Connley drew her hair over one shoulder, kissed her finger as it lingered on his bottom lip.
“I don’t know what to do,” the princess said.
“What we always do,” her lover replied. “Come inside and bathe, drink a bit of wine, and fight on. We will achieve what we desire, Regan, make no mistake. Your father’s reign will end, and we will return Innis Lear to glory. We will open the navel wells and invite the trees to sing, and we will be blessed for it. Our children will be the next kings of Innis Lear. I swear it to you, Regan.” Connley turned, his eyes scouring the darkening courtyard. Though Regan did not wish to release him, she did. She stared as he picked his way back to the oak tree and lifted up the letter. It was crumpled now, torn at one corner. He offered it to her.
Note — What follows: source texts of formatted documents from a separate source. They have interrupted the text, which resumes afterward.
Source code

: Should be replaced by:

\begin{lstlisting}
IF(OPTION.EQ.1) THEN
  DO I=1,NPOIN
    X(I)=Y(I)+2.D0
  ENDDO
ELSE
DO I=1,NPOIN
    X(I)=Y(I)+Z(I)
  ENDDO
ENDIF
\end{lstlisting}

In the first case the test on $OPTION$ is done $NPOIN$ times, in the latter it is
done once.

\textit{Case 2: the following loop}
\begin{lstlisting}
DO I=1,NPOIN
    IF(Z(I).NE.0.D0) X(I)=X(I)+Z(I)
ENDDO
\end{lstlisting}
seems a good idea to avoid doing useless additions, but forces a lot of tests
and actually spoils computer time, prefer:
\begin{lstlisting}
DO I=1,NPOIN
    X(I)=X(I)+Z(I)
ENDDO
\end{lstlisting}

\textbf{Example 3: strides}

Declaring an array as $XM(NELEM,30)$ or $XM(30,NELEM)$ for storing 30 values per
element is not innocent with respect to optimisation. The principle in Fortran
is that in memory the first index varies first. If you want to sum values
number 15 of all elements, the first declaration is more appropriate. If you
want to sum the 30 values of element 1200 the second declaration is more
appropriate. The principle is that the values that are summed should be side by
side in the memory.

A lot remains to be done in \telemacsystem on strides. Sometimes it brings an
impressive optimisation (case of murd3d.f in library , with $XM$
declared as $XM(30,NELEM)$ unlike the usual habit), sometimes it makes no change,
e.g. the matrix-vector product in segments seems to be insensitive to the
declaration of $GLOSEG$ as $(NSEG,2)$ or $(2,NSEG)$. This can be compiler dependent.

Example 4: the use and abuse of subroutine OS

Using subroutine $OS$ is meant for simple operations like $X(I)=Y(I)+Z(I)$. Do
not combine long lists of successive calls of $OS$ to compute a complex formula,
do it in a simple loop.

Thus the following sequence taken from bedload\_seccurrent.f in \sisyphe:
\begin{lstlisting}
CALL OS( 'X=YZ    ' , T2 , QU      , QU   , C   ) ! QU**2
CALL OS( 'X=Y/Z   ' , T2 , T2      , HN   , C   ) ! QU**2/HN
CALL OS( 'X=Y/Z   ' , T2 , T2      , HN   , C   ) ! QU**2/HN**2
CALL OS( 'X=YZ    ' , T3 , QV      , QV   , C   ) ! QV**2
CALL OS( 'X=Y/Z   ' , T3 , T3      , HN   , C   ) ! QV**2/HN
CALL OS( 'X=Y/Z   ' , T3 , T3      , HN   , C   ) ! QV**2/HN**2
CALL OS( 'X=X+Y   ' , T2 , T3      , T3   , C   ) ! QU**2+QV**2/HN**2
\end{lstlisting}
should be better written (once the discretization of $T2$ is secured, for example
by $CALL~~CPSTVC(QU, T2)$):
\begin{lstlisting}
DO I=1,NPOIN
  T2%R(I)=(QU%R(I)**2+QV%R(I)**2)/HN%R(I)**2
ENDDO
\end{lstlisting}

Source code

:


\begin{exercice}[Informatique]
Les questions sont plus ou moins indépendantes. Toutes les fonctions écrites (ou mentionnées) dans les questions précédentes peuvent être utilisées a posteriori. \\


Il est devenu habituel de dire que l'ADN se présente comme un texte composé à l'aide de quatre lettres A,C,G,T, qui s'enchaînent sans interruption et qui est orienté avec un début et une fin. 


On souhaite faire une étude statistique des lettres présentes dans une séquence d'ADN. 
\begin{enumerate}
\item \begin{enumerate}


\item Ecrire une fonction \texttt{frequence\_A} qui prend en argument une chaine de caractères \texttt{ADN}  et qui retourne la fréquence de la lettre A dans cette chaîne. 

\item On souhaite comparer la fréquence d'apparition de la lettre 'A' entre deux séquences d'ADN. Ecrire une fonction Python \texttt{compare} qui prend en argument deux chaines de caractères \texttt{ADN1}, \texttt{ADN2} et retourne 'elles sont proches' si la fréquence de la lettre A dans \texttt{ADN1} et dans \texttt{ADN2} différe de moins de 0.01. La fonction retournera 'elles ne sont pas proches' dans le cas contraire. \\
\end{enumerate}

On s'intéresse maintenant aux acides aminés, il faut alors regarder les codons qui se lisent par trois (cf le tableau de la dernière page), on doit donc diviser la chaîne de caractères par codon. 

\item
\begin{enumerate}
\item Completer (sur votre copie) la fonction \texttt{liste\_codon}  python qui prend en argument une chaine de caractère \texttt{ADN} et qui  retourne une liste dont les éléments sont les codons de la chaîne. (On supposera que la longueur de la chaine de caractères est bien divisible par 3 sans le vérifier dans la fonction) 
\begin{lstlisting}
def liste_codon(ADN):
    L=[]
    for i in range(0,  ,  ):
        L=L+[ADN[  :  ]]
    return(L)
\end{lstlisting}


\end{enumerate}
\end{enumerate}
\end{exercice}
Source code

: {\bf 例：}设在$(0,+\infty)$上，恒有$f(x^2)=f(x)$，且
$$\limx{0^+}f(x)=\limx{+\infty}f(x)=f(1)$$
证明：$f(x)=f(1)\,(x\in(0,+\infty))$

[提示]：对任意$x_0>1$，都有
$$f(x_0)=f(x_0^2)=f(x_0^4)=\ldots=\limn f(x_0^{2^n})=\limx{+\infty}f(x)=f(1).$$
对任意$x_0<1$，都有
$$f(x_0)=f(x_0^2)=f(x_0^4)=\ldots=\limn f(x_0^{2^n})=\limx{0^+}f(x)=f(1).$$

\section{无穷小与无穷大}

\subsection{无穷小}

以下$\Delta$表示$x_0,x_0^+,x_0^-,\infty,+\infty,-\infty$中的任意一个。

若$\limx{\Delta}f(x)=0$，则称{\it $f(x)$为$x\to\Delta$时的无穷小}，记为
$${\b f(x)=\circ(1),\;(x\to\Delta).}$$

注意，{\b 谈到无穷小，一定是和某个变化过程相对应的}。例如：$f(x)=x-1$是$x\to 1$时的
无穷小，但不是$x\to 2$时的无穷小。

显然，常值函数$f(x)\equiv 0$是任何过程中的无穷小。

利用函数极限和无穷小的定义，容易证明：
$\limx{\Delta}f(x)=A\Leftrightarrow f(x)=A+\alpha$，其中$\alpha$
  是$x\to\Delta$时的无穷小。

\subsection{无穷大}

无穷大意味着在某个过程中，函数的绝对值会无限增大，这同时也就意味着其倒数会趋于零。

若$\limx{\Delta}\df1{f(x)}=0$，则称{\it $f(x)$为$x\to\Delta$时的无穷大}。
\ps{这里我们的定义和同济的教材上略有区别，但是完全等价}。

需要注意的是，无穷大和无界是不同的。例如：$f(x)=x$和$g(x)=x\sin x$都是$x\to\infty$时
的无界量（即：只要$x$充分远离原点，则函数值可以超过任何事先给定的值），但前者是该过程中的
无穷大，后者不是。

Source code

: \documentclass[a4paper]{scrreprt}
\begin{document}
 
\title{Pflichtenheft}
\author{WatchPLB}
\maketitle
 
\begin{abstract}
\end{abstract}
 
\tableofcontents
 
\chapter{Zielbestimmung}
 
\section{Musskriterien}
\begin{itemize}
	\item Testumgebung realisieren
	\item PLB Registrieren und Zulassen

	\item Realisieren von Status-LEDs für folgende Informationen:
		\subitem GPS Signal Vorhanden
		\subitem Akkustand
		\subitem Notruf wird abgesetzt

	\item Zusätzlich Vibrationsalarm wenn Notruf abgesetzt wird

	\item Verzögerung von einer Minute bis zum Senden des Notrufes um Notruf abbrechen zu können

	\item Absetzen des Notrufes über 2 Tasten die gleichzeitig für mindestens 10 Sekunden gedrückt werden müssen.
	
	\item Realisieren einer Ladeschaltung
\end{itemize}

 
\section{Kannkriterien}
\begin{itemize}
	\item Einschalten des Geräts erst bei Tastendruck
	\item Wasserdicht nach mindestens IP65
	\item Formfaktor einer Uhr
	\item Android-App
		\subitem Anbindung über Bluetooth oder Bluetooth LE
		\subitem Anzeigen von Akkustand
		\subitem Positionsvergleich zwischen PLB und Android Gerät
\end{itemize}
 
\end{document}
Regan smoothed the paper between her hands and lifted it to the bare, hanging light of dusk.
Daughter,
Come to the Summer Seat for a Zenith Court, this third noontime after the Throne rises clear, when the moon is full. As the stars describe now, I shall set all my daughters in their places.
Your father and king,
Lear
“Would I could arrive heavy with child,” Regan murmured, touching her belly. Connley put his hand over the top of hers and moved it lower to the bloody stain. He cupped her hand gently around herself.
“We will go heavy with other things,” he said. “Power, wit, righteousness.”
“Love,” she whispered.
“Love,” he repeated, and kissed her mouth.
As Regan returned her husband’s kiss, she thought she heard a whisper from the oak tree: blood, it said, again and again. She could not tell if the tree thanked her for the grave sustenance she’d fed its roots, or offered the word as warning of things to come.
Perhaps, as was often the case with the language of trees, the word held both meanings—and more too unknowable to hear.
GAELA
THE CREAK OF the war tower was like thunder in her blood. Gaela Lear ground her teeth against too-wide a grin, feeling like a child, gleeful and alive as she played with her toys.
But these were not a child’s trinkets, they were dangerous siege weapons, marring the valley with their mechanical violence. To this eldest daughter of the king, commander of Astora’s forces, they were more than mere tools: they were her treasures.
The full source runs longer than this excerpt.